ASSIGNED TASK
Check every line of the data and copy the ones where "using" appears.

━━━ TASK INPUT ━━━

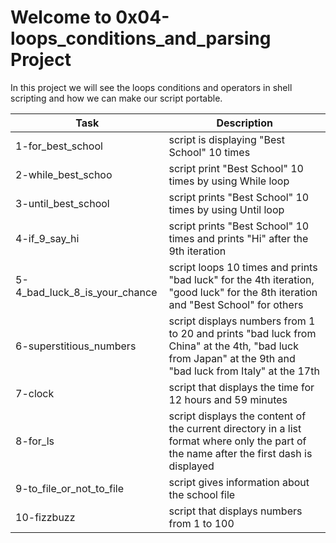 # Welcome to 0x04-loops_conditions_and_parsing Project
In this project we will see the loops conditions and operators in shell scripting and how we can make our script portable.

| Task | Description |
| ---- | ------------ |
| 1-for_best_school | script is displaying "Best School" 10 times |
| 2-while_best_schoo | script print "Best School" 10 times by using While loop |
| 3-until_best_school | script prints "Best School" 10 times by using Until loop |
| 4-if_9_say_hi | script prints "Best School" 10 times and prints "Hi" after the 9th iteration |
| 5-4_bad_luck_8_is_your_chance | script loops 10 times and prints "bad luck" for the 4th iteration, "good luck" for the 8th iteration and "Best School" for others |
| 6-superstitious_numbers | script displays numbers from 1 to 20 and prints "bad luck from China" at the 4th, "bad luck from Japan" at the 9th and "bad luck from Italy" at the 17th |
| 7-clock | script that displays the time for 12 hours and 59 minutes |
| 8-for_ls | script displays the content of the current directory in a list format where only the part of the name after the first dash is displayed |
| 9-to_file_or_not_to_file | script gives information about the school file |
| 10-fizzbuzz | script that displays numbers from 1 to 100 |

━━━

SOLUTION FOR THIS PROBLEM
| 2-while_best_schoo | script print "Best School" 10 times by using While loop |
| 3-until_best_school | script prints "Best School" 10 times by using Until loop |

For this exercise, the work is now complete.